My impression before going was that it was a fairly pain free process to take on an apprentice. I am pleased to say that it is even easier than I thought. Not that employing anyone is easy, just that the hurdles to taking on an apprentice are relatively straight forward.
Firstly let me provide a little overview of how the scheme works. The basic idea is that your apprentice spends some time in college but most of the time training on the job (minimum of 16hrs per week). The time in college is provided by a training provider and an employer provides the training on the job. Typically an apprentice spends 4 days a week on the job and a day at college. 16-18 year olds are fully funded for their study by the state, 19 – 24 year olds are partially funded and 25+ year olds struggle to get funding. The employer must pay a minimum apprenticeship wage of £2.50 / hr for apprentices over 18 years old (nothing for 16- 18 year olds). They are encouraged to pay more an attract older or more skilled aprpentices by offering more salary. A figure of £170/wk is quoted in one piece of literature I picked up as an upper end salary.

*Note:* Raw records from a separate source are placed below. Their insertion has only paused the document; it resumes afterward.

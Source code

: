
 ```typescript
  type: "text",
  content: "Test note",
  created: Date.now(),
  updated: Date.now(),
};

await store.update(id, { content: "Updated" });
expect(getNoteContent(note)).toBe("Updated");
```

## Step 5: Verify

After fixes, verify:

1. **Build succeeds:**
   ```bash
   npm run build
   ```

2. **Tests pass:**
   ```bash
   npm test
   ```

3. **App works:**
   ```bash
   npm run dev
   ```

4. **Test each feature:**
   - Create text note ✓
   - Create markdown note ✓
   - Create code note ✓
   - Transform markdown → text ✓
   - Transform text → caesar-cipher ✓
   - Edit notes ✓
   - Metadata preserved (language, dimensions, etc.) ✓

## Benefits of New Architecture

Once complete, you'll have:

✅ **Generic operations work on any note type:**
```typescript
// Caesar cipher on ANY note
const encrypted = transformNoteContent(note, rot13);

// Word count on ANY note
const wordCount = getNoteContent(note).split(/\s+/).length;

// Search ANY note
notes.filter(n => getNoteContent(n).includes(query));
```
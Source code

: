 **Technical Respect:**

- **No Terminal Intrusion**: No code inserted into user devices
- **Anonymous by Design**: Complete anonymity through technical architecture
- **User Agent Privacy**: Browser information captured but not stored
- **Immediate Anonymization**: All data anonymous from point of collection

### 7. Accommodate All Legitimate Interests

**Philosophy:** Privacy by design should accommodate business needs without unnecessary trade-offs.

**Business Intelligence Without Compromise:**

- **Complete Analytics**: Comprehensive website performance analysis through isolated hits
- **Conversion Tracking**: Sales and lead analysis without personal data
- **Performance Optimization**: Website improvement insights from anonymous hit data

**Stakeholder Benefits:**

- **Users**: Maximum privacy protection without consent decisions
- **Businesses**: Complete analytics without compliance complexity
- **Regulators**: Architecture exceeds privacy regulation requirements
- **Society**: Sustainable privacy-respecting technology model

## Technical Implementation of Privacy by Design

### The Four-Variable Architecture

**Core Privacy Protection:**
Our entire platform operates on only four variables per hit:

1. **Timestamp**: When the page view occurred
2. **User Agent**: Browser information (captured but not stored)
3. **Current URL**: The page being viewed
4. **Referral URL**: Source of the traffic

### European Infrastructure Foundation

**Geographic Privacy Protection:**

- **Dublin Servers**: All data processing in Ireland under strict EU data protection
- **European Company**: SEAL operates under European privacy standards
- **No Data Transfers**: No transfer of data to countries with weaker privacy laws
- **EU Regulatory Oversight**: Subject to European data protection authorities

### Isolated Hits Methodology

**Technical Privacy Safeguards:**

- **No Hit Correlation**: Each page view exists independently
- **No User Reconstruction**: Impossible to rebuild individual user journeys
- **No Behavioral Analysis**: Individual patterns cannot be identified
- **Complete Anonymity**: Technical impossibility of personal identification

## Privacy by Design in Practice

So that covers the bare bones of the scheme. Now let me deal with what you need in place before you take on an apprentice. At first appearance the requirements seemed to be a health and safety policy, employers liability insurance and a registration with HMRC for payroll (PAYE). However when you dig a little further it turns out that really all you need is the employers liability insurance. The reason for this is that an industry has sprung up amongst training providers to provide apprenticeships and they are doing everything they can ease the way for potential employers.
From chatting to a few people it appears that employers willing to take on an apprentice are in high demand. They struggle most to place 16-18 year olds but employers willing to take on older apprentices are are also much sought. As a result it seems to me that the agencies involved are making a big effort to take away as much of the pain from employers.
For example I found one agency London Apprenticeship Company who have structured the arrangement thus: they employ the apprentice (saving you the trouble of setting up PAYE or dealing with that admin), they arrange the training and help you to recruit a candidate as you would normally, they pay the apprentice and bill you. In other words you are not their employer, you are saved all of that admistration. An added advantage is that if they turn out to be the wrong person you don’t even need to worry that you are sacking them and all the regulation that goes with that. Why? Because the London Apprenticeship Company is their employer and continues to pay them. Another agency I spoke to about Health and Safety will also support you to get you Health and Safety Policy in place. I would recommend that anyone considering this does not simply make the Health and Safety aspect a box ticking exercise, but it seemed to me that this particular company were more or less offering something off the shelf to fulfill this requirement.
I also asked around about what happens if your apprentice turns out to be no good. Universally the agencies who were there seemed to be saying that you are free to let someone go and that they would quickly find a suitable replacement. Naturally they were keen to say that they made their best effort to avoid this by filtering the candidates they offered up. I asked one agency what the success rate of candidates from the employers point of view and the answer that came back was that around10% of placements did not work out. I didn’t think that was too worrying.
Of course employing people is not just about hiring, firing and cost. It is also about managing people and in the case of apprenticeships, training them. If you are considering taking on an apprentice I would make sure you plan for the time you will need to spend with them. Certainly at the beginning you will have extra work to do until they can take work off you.
Like most people I talk to I am in favour of the scheme from a community point of view. Young people have a tough hand to play coming to the jobs market at this time. Setting that aside though, I can see big benefits for small businesses. As I said in my last blog, it appears to provide a good half way house for those who would struggle to take on a full employee.